Work to complete: After finding the line with "- **Start and Attach to your Container**" in the entries below, retype exactly each line from there through the line with "The following screenshot", including that final line.

Records shown:
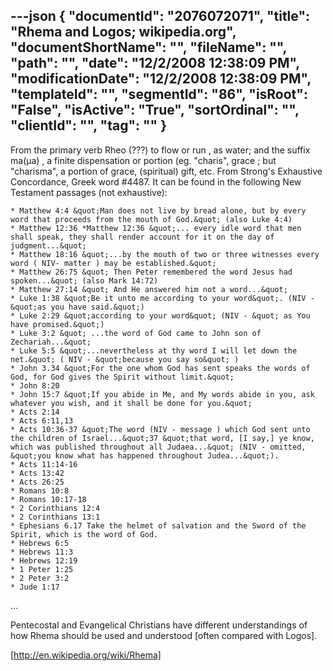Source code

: ---json
{
  "documentId": "2076072071",
  "title": "Rhema and Logos; wikipedia.org",
  "documentShortName": "",
  "fileName": "",
  "path": "",
  "date": "12/2/2008 12:38:09 PM",
  "modificationDate": "12/2/2008 12:38:09 PM",
  "templateId": "",
  "segmentId": "86",
  "isRoot": "False",
  "isActive": "True",
  "sortOrdinal": "",
  "clientId": "",
  "tag": ""
}
---

From the primary verb Rheo (???) to flow or run , as water; and the suffix ma(µa) , a finite dispensation or portion (eg. &quot;charis&quot;, grace ; but &quot;charisma&quot;, a portion of grace, (spiritual) gift, etc. From Strong's Exhaustive Concordance, Greek word #4487. It can be found in the following New Testament passages (not exhaustive):

    * Matthew 4:4 &quot;Man does not live by bread alone, but by every word that proceeds from the mouth of God.&quot; (also Luke 4:4)
    * Matthew 12:36 *Matthew 12:36 &quot;... every idle word that men shall speak, they shall render account for it on the day of judgment...&quot;
    * Matthew 18:16 &quot;...by the mouth of two or three witnesses every word ( NIV- matter ) may be established.&quot;
    * Matthew 26:75 &quot; Then Peter remembered the word Jesus had spoken...&quot; (also Mark 14:72)
    * Matthew 27:14 &quot; And He answered him not a word...&quot;
    * Luke 1:38 &quot;Be it unto me according to your word&quot;. (NIV - &quot;as you have said.&quot;)
    * Luke 2:29 &quot;according to your word&quot; (NIV - &quot; as You have promised.&quot;)
    * Luke 3:2 &quot; ...the word of God came to John son of Zechariah...&quot;
    * Luke 5:5 &quot;...nevertheless at thy word I will let down the net.&quot; ( NIV - &quot;because you say so&quot; )
    * John 3.34 &quot;For the one whom God has sent speaks the words of God, for God gives the Spirit without limit.&quot;
    * John 8:20
    * John 15:7 &quot;If you abide in Me, and My words abide in you, ask whatever you wish, and it shall be done for you.&quot;
    * Acts 2:14
    * Acts 6:11,13
    * Acts 10:36-37 &quot;The word (NIV - message ) which God sent unto the children of Israel...&quot;37 &quot;that word, [I say,] ye know, which was published throughout all Judaea...&quot; (NIV - omitted, &quot;you know what has happened throughout Judea...&quot;).
    * Acts 11:14-16
    * Acts 13:42
    * Acts 26:25
    * Romans 10:8
    * Romans 10:17-18
    * 2 Corinthians 12:4
    * 2 Corinthians 13:1
    * Ephesians 6.17 Take the helmet of salvation and the Sword of the Spirit, which is the word of God.
    * Hebrews 6:5
    * Hebrews 11:3
    * Hebrews 12:19
    * 1 Peter 1:25
    * 2 Peter 3:2
    * Jude 1:17

…

Pentecostal and Evangelical Christians have different understandings of how Rhema should be used and understood [often compared with Logos].

[http://en.wikipedia.org/wiki/Rhema]

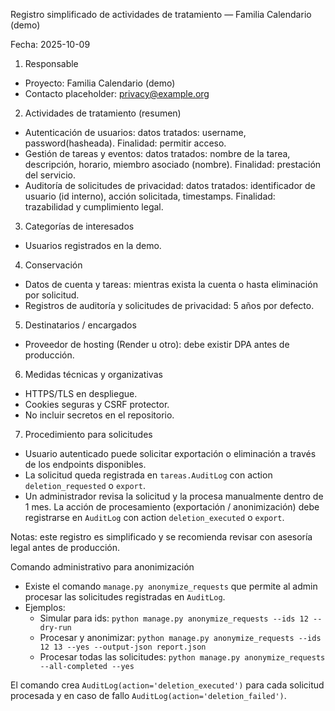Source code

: Registro simplificado de actividades de tratamiento — Familia Calendario (demo)

Fecha: 2025-10-09

1. Responsable
- Proyecto: Familia Calendario (demo)
- Contacto placeholder: privacy@example.org

2. Actividades de tratamiento (resumen)
- Autenticación de usuarios: datos tratados: username, password(hasheada). Finalidad: permitir acceso.
- Gestión de tareas y eventos: datos tratados: nombre de la tarea, descripción, horario, miembro asociado (nombre). Finalidad: prestación del servicio.
- Auditoría de solicitudes de privacidad: datos tratados: identificador de usuario (id interno), acción solicitada, timestamps. Finalidad: trazabilidad y cumplimiento legal.

3. Categorías de interesados
- Usuarios registrados en la demo.

4. Conservación
- Datos de cuenta y tareas: mientras exista la cuenta o hasta eliminación por solicitud.
- Registros de auditoría y solicitudes de privacidad: 5 años por defecto.

5. Destinatarios / encargados
- Proveedor de hosting (Render u otro): debe existir DPA antes de producción.

6. Medidas técnicas y organizativas
- HTTPS/TLS en despliegue.
- Cookies seguras y CSRF protector.
- No incluir secretos en el repositorio.

7. Procedimiento para solicitudes
- Usuario autenticado puede solicitar exportación o eliminación a través de los endpoints disponibles.
- La solicitud queda registrada en `tareas.AuditLog` con action `deletion_requested` o `export`.
- Un administrador revisa la solicitud y la procesa manualmente dentro de 1 mes. La acción de procesamiento (exportación / anonimización) debe registrarse en `AuditLog` con action `deletion_executed` o `export`.

Notas: este registro es simplificado y se recomienda revisar con asesoría legal antes de producción.

Comando administrativo para anonimización
- Existe el comando `manage.py anonymize_requests` que permite al admin procesar las solicitudes registradas en `AuditLog`.
- Ejemplos:
	- Simular para ids: `python manage.py anonymize_requests --ids 12 --dry-run`
	- Procesar y anonimizar: `python manage.py anonymize_requests --ids 12 13 --yes --output-json report.json`
	- Procesar todas las solicitudes: `python manage.py anonymize_requests --all-completed --yes`

El comando crea `AuditLog(action='deletion_executed')` para cada solicitud procesada y en caso de fallo `AuditLog(action='deletion_failed')`.
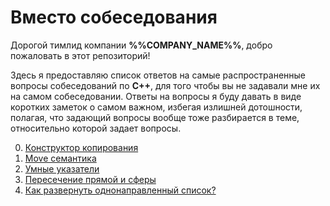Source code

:# Вместо собеседования

Дорогой тимлид компании **%%COMPANY_NAME%%**, добро пожаловать в этот репозиторий!

Здесь я предоставляю список ответов на самые распространенные вопросы собеседований по **C++**, для того чтобы вы не задавали мне их на самом собеседовании. Ответы на вопросы я буду давать в виде коротких заметок о самом важном, избегая излишней дотошности, полагая, что задающий вопросы вообще тоже разбирается в теме, относительно которой задает вопросы.

0. [Конструктор копирования](https://github.com/FennecFix/Instead_of_interview/blob/main/CopyConstructor.md)
0. [Move семантика](https://github.com/FennecFix/Instead_of_interview/blob/main/MoveSemantics.md)
0. [Умные указатели](https://github.com/)
0. [Пересечение прямой и сферы](https://github.com/)
0. [Как развернуть однонаправленный список?](https://github.com/)
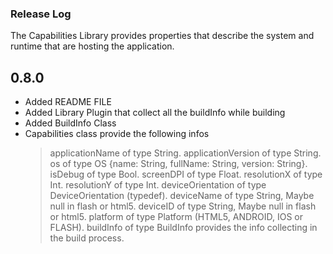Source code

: ### Release Log

The Capabilities Library provides properties that describe the system and runtime that are hosting the application.

0.8.0
----------------------------------------------
* Added README FILE
* Added Library Plugin that collect all the buildInfo while building
* Added BuildInfo Class
* Capabilities class provide the following infos
    > applicationName of type String.
	> applicationVersion of type String.
	> os of type OS {name: String, fullName: String, version: String}.
	> isDebug of type Bool.
	> screenDPI of type Float.
	> resolutionX of type Int.
	> resolutionY of type Int.
	> deviceOrientation of type DeviceOrientation (typedef).
	> deviceName of type String, Maybe null in flash or html5.
	> deviceID of type String, Maybe null in flash or html5.
	> platform of type Platform (HTML5, ANDROID, IOS or FLASH).
	> buildInfo of type BuildInfo provides the info collecting in the build process.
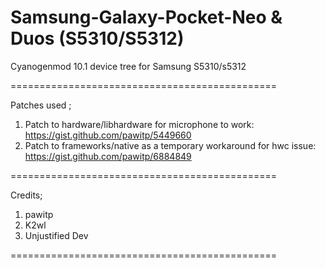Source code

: Samsung-Galaxy-Pocket-Neo & Duos (S5310/S5312)
==============================================

Cyanogenmod 10.1 device tree for Samsung S5310/s5312

==============================================

Patches used ;

1.  Patch to hardware/libhardware for microphone to work: https://gist.github.com/pawitp/5449660
2.  Patch to frameworks/native as a temporary workaround for hwc issue: https://gist.github.com/pawitp/6884849

==============================================


Credits; 

1. pawitp 
2. K2wl
3. Unjustified Dev

==============================================
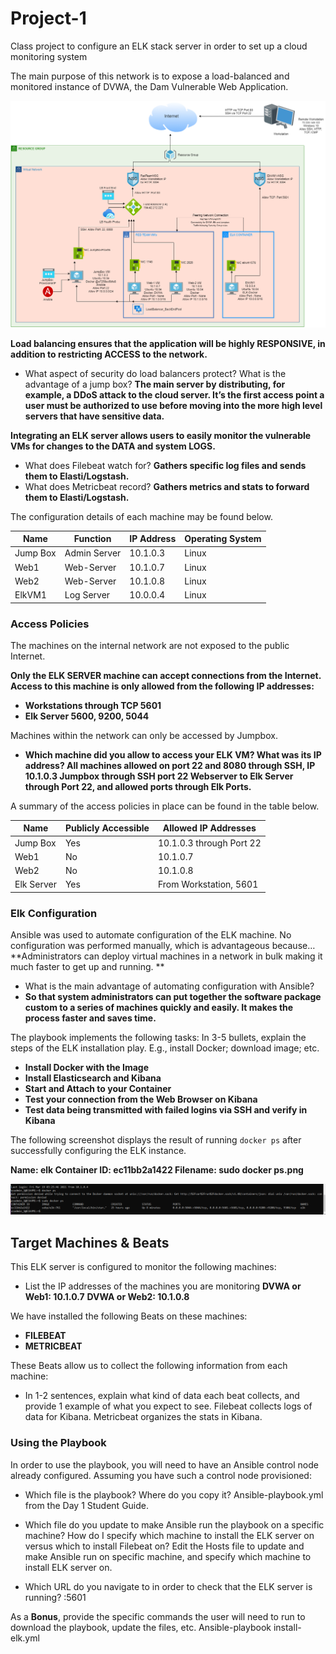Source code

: # Project-1
Class project to configure an ELK stack server in order to set up a cloud monitoring system

The main purpose of this network is to expose a load-balanced and monitored instance of DVWA, the Dam Vulnerable Web Application.

![NETWORK TOPOLOGY](Prj13.png)


**Load balancing ensures that the application will be highly RESPONSIVE, in addition to restricting ACCESS to the network.**

-  What aspect of security do load balancers protect? What is the advantage of a jump box?
	**The main server by distributing, for example, a DDoS attack to the cloud server.  It’s the first access point a user must be authorized to use before moving into the more high level servers that have sensitive data.**

**Integrating an ELK server allows users to easily monitor the vulnerable VMs for changes to the DATA and system LOGS.**

- What does Filebeat watch for? 
**Gathers specific log files and sends them to Elasti/Logstash.**
- What does Metricbeat record? 
**Gathers metrics and stats to forward them to Elasti/Logstash.**

The configuration details of each machine may be found below.

|Name |	Function |	IP Address	| Operating System|
|-----|-----------|--------------|-----------------|
|Jump Box |	Admin Server	| 10.1.0.3	| Linux 
|Web1 |	Web-Server |	10.1.0.7	| Linux 
|Web2 |	Web-Server |	10.1.0.8	| Linux 
|ElkVM1 |	Log Server |	10.0.0.4	| Linux 


### Access Policies

The machines on the internal network are not exposed to the public Internet. 

**Only the ELK SERVER machine can accept connections from the Internet. Access to this machine is only allowed from the following IP addresses:**
- **Workstations through TCP 5601**
- **Elk Server 5600, 9200, 5044**

Machines within the network can only be accessed by Jumpbox.
- **Which machine did you allow to access your ELK VM? What was its IP address?
     All machines allowed on port 22 and 8080 through SSH, IP 10.1.0.3
     Jumpbox through SSH port 22
    Webserver to Elk Server through Port 22, and allowed ports through Elk Ports.**

A summary of the access policies in place can be found in the table below.


|Name |	Publicly Accessible	| Allowed IP Addresses |
|-----|---------------------|----------------------|
|Jump Box	| Yes 	| 10.1.0.3 through Port 22
|Web1	| No 	| 10.1.0.7 
|Web2 |	No |	10.1.0.8 
|Elk Server	|Yes	| From Workstation, 5601



### Elk Configuration

Ansible was used to automate configuration of the ELK machine. No configuration was performed manually, which is advantageous because…
**Administrators can deploy virtual machines in a network in bulk making it much faster to get up and running.  **

- What is the main advantage of automating configuration with Ansible? 
- **So that system administrators can put together the software package custom to a series of machines quickly and easily.  It makes the process faster and saves time.**  

The playbook implements the following tasks:
 In 3-5 bullets, explain the steps of the ELK installation play. E.g., install Docker; download image; etc.
- **Install Docker with the Image**
- **Install Elasticsearch and Kibana**
- **Start and Attach to your Container**
- **Test your connection from the Web Browser on Kibana**
- **Test data being transmitted with failed logins via SSH and verify in Kibana**

The following screenshot displays the result of running `docker ps` after successfully configuring the ELK instance.

 **Name: elk  Container ID: ec11bb2a1422 Filename: sudo docker ps.png**

![DOCKER](https://github.com/rmccann-sd/Project-1/blob/61f70d42d7061594a6c0e97463901d72cd78c3d4/sudo%20docker%20ps.png)

## Target Machines & Beats
This ELK server is configured to monitor the following machines:

- List the IP addresses of the machines you are monitoring
**DVWA or Web1: 10.1.0.7**
**DVWA or Web2: 10.1.0.8**

We have installed the following Beats on these machines:
- **FILEBEAT**
- **METRICBEAT**

These Beats allow us to collect the following information from each machine:
-  In 1-2 sentences, explain what kind of data each beat collects, and provide 1 example of what you expect to see. 
Filebeat collects logs of data for Kibana.
Metricbeat organizes the stats in Kibana.



### Using the Playbook
In order to use the playbook, you will need to have an Ansible control node already configured. Assuming you have such a control node provisioned: 

- Which file is the playbook? Where do you copy it? 
Ansible-playbook.yml from the Day 1 Student Guide.

- Which file do you update to make Ansible run the playbook on a specific machine? How do I specify which machine to install the ELK server on versus which to install Filebeat on?
Edit the Hosts file to update and make Ansible run on specific machine, and specify which machine to install ELK server on.

- Which URL do you navigate to in order to check that the ELK server is running?
<ElkServer IP>:5601 

As a **Bonus**, provide the specific commands the user will need to run to download the playbook, update the files, etc.
Ansible-playbook install-elk.yml




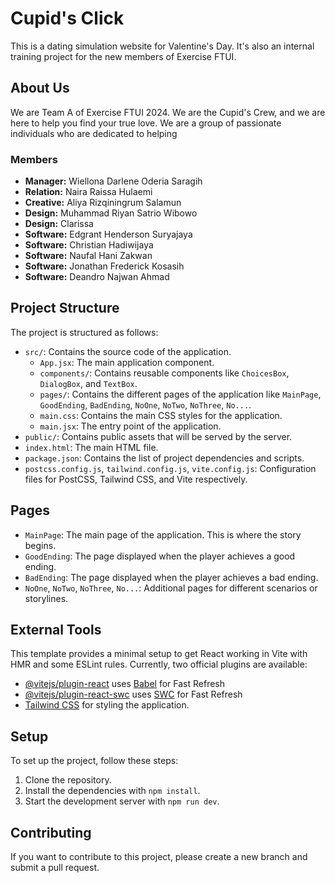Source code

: # Cupid's Click

This is a dating simulation website for Valentine's Day. It's also an internal training project for the new members of Exercise FTUI.

## About Us

We are Team A of Exercise FTUI 2024. We are the Cupid's Crew, and we are here to help you find your true love. We are a group of passionate individuals who are dedicated to helping

### Members  

- **Manager:**	Wiellona Darlene Oderia Saragih
- **Relation:**	Naira Raissa Hulaemi
- **Creative:**	Aliya Rizqiningrum Salamun
- **Design:**	Muhammad Riyan Satrio Wibowo
- **Design:**	Clarissa
- **Software:**	Edgrant Henderson Suryajaya
- **Software:**	Christian Hadiwijaya
- **Software:**	Naufal Hani Zakwan
- **Software:**	Jonathan Frederick Kosasih
- **Software:**	Deandro Najwan Ahmad

## Project Structure

The project is structured as follows:

- `src/`: Contains the source code of the application.
  - `App.jsx`: The main application component.
  - `components/`: Contains reusable components like `ChoicesBox`, `DialogBox`, and `TextBox`.
  - `pages/`: Contains the different pages of the application like `MainPage`, `GoodEnding`, `BadEnding`, `NoOne`, `NoTwo`, `NoThree`, `No...`.
  - `main.css`: Contains the main CSS styles for the application.
  - `main.jsx`: The entry point of the application.
- `public/`: Contains public assets that will be served by the server.
- `index.html`: The main HTML file.
- `package.json`: Contains the list of project dependencies and scripts.
- `postcss.config.js`, `tailwind.config.js`, `vite.config.js`: Configuration files for PostCSS, Tailwind CSS, and Vite respectively.

## Pages

- `MainPage`: The main page of the application. This is where the story begins. 
- `GoodEnding`: The page displayed when the player achieves a good ending.
- `BadEnding`: The page displayed when the player achieves a bad ending.
- `NoOne`, `NoTwo`, `NoThree`, `No...`: Additional pages for different scenarios or storylines.

## External Tools

This template provides a minimal setup to get React working in Vite with HMR and some ESLint rules. Currently, two official plugins are available:

- [@vitejs/plugin-react](https://github.com/vitejs/vite-plugin-react/blob/main/packages/plugin-react/README.md) uses [Babel](https://babeljs.io/) for Fast Refresh
- [@vitejs/plugin-react-swc](https://github.com/vitejs/vite-plugin-react-swc) uses [SWC](https://swc.rs/) for Fast Refresh
- [Tailwind CSS](https://tailwindcss.com/) for styling the application.

## Setup

To set up the project, follow these steps:

1. Clone the repository.
2. Install the dependencies with `npm install`.
3. Start the development server with `npm run dev`.

## Contributing

If you want to contribute to this project, please create a new branch and submit a pull request.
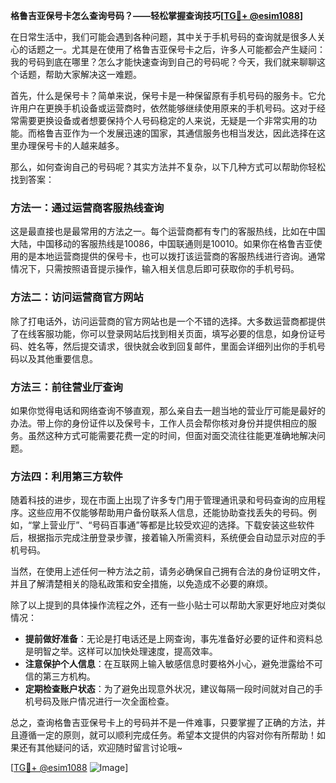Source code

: **格鲁吉亚保号卡怎么查询号码？——轻松掌握查询技巧[[TG💪+ @esim1088](https://t.me/s/esim1088)]**

在日常生活中，我们可能会遇到各种问题，其中关于手机号码的查询就是很多人关心的话题之一。尤其是在使用了格鲁吉亚保号卡之后，许多人可能都会产生疑问：我的号码到底在哪里？怎么才能快速查询到自己的号码呢？今天，我们就来聊聊这个话题，帮助大家解决这一难题。

首先，什么是保号卡？简单来说，保号卡是一种保留原有手机号码的服务卡。它允许用户在更换手机设备或运营商时，依然能够继续使用原来的手机号码。这对于经常需要更换设备或者想要保持个人号码稳定的人来说，无疑是一个非常实用的功能。而格鲁吉亚作为一个发展迅速的国家，其通信服务也相当发达，因此选择在这里办理保号卡的人越来越多。

那么，如何查询自己的号码呢？其实方法并不复杂，以下几种方式可以帮助你轻松找到答案：

### 方法一：通过运营商客服热线查询

这是最直接也是最常用的方法之一。每个运营商都有专门的客服热线，比如在中国大陆，中国移动的客服热线是10086，中国联通则是10010。如果你在格鲁吉亚使用的是本地运营商提供的保号卡，也可以拨打该运营商的客服热线进行咨询。通常情况下，只需按照语音提示操作，输入相关信息后即可获取你的手机号码。

### 方法二：访问运营商官方网站

除了打电话外，访问运营商的官方网站也是一个不错的选择。大多数运营商都提供了在线客服功能，你可以登录网站后找到相关页面，填写必要的信息，如身份证号码、姓名等，然后提交请求，很快就会收到回复邮件，里面会详细列出你的手机号码以及其他重要信息。

### 方法三：前往营业厅查询

如果你觉得电话和网络查询不够直观，那么亲自去一趟当地的营业厅可能是最好的办法。带上你的身份证件以及保号卡，工作人员会帮你核对身份并提供相应的服务。虽然这种方式可能需要花费一定的时间，但面对面交流往往能更准确地解决问题。

### 方法四：利用第三方软件

随着科技的进步，现在市面上出现了许多专门用于管理通讯录和号码查询的应用程序。这些应用不仅能够帮助用户备份联系人信息，还能协助查找丢失的号码。例如，“掌上营业厅”、“号码百事通”等都是比较受欢迎的选择。下载安装这些软件后，根据指示完成注册登录步骤，接着输入所需资料，系统便会自动显示对应的手机号码。

当然，在使用上述任何一种方法之前，请务必确保自己拥有合法的身份证明文件，并且了解清楚相关的隐私政策和安全措施，以免造成不必要的麻烦。

除了以上提到的具体操作流程之外，还有一些小贴士可以帮助大家更好地应对类似情况：

- **提前做好准备**：无论是打电话还是上网查询，事先准备好必要的证件和资料总是明智之举。这样可以加快处理速度，提高效率。
- **注意保护个人信息**：在互联网上输入敏感信息时要格外小心，避免泄露给不可信的第三方机构。
- **定期检查账户状态**：为了避免出现意外状况，建议每隔一段时间就对自己的手机号码及账户情况进行一次全面检查。

总之，查询格鲁吉亚保号卡上的号码并不是一件难事，只要掌握了正确的方法，并且遵循一定的原则，就可以顺利完成任务。希望本文提供的内容对你有所帮助！如果还有其他疑问的话，欢迎随时留言讨论哦~

[[TG💪+ @esim1088](https://t.me/s/esim1088) ![Image](https://i.postimg.cc/4NQfJmqS/Snipaste-2025-05-13-00-14-12.png)]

Solution to the problem:
- **Start and Attach to your Container**
- **Test your connection from the Web Browser on Kibana**
- **Test data being transmitted with failed logins via SSH and verify in Kibana**

The following screenshot displays the result of running `docker ps` after successfully configuring the ELK instance.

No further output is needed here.